I ran AWS Elastic Disaster Recovery (DRS) through a complete loop in a lab: protect two EC2 instances in one Availability Zone, simulate the AZ going down, fail over into a second AZ, then fail back. Each instance ran a tiny heartbeat app that printed its live instance ID, AZ, and an ever-incrementing counter, so I could literally watch state survive the move. The mechanics are simple once a few things click: the launch template subnet decides which AZ you recover into, failback launches a brand-new instance rather than reviving the old one, the reverse replication button stays greyed until the failback agent checks in, and DRS never redirects traffic for you. I ran this across two Availability Zones, but the exact same procedure works Region to Region, you just point the launch template at a subnet in the other Region and drive it from that Region's console. This is the hands-on walkthrough with the gotchas that cost me time.

The Lab

I wanted to actually feel a DRS failover and failback rather than read about it, so I built something small and observable.
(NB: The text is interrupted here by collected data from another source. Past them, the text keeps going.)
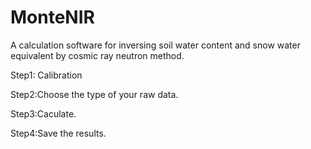 # MonteNIR
A calculation software for inversing soil water content and snow water equivalent by cosmic ray neutron method.

Step1: Calibration

Step2:Choose the type of your raw data.

Step3:Caculate.

Step4:Save the results.
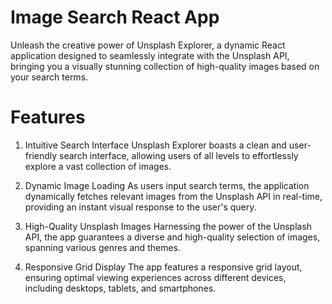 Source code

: # Image Search React App
Unleash the creative power of Unsplash Explorer, a dynamic React application designed to seamlessly integrate with the Unsplash API, 
bringing you a visually stunning collection of high-quality images based on your search terms.

# Features
1. Intuitive Search Interface
Unsplash Explorer boasts a clean and user-friendly search interface, allowing users of all levels to effortlessly explore a vast collection of images.

2. Dynamic Image Loading
As users input search terms, the application dynamically fetches relevant images from the Unsplash API in real-time, providing an instant visual response to the user's query.

3. High-Quality Unsplash Images
Harnessing the power of the Unsplash API, the app guarantees a diverse and high-quality selection of images, spanning various genres and themes.

4. Responsive Grid Display
The app features a responsive grid layout, ensuring optimal viewing experiences across different devices, including desktops, tablets, and smartphones.
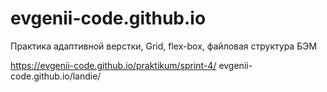 # evgenii-code.github.io

Практика адаптивной верстки, Grid, flex-box, файловая структура БЭМ

https://evgenii-code.github.io/praktikum/sprint-4/
evgenii-code.github.io/landie/
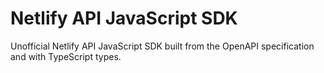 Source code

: # Netlify API JavaScript SDK

Unofficial Netlify API JavaScript SDK built from the OpenAPI specification and with TypeScript types.

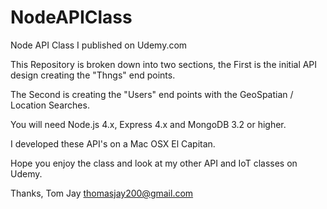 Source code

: # NodeAPIClass

Node API Class I published on Udemy.com

This Repository is broken down into two sections, the First is the initial API design creating the "Thngs" end points.

The Second is creating the "Users" end points with the GeoSpatian / Location Searches.

You will need Node.js 4.x, Express 4.x and MongoDB 3.2 or higher.

I developed these API's on a Mac OSX El Capitan.

Hope you enjoy the class and look at my other API and IoT classes on Udemy.

Thanks, Tom Jay
thomasjay200@gmail.com


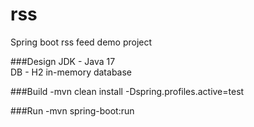 # rss
Spring boot rss feed demo project

###Design
JDK - Java 17  
DB - H2 in-memory database

###Build
-mvn clean install -Dspring.profiles.active=test

###Run
-mvn spring-boot:run  

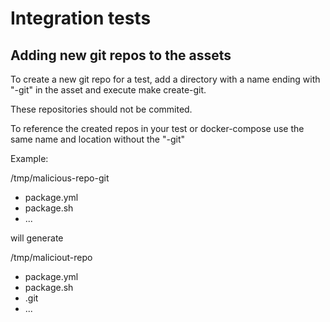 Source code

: # Integration tests

## Adding new git repos to the assets

To create a new git repo for a test, add a directory with a name ending with "-git" in the asset
and execute make create-git.

These repositories should not be commited.

To reference the created repos in your test or docker-compose use the same name and location without the "-git"

Example:

<asset>/tmp/malicious-repo-git
  - package.yml
  - package.sh
  - ...
  
will generate

<asset>/tmp/maliciout-repo
  - package.yml
  - package.sh
  - .git
  - ...
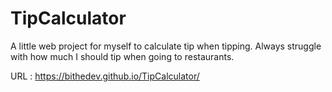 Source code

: # TipCalculator
A little web project for myself to calculate tip when tipping.
Always struggle with how much I should tip when going to restaurants.

URL : https://bithedev.github.io/TipCalculator/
Two source instances in us-east-1a: one Linux, one Windows. Each ran a trivial web app that, on every request, read its own instance metadata and rendered the instance ID, the Availability Zone, the private IP, and a counter that ticked up every five seconds. A stable Elastic IP fronted each app so I had one URL per workload that didn't change as instances came and went.

That counter is the whole trick. If the app comes back in the other AZ and the counter resumes near where it left off, I know two things at a glance: the data replicated, and the app restarted cleanly on the recovered disk. No guessing.

How DRS Models a Failover

Three nouns carry the whole service, and getting them straight up front makes everything else obvious.

Thing What it is
Source server DRS's representation of a protected machine. Holds replication state and the recovery launch settings. This is not the instance, it's the record about the instance.
Recovery instance The actual EC2 instance DRS launches in the DR location during a recovery or a drill.
Drill vs recovery A drill is a non-destructive test launch, your source keeps running and is untouched. A recovery is the real failover. Mechanically identical, only the intent differs.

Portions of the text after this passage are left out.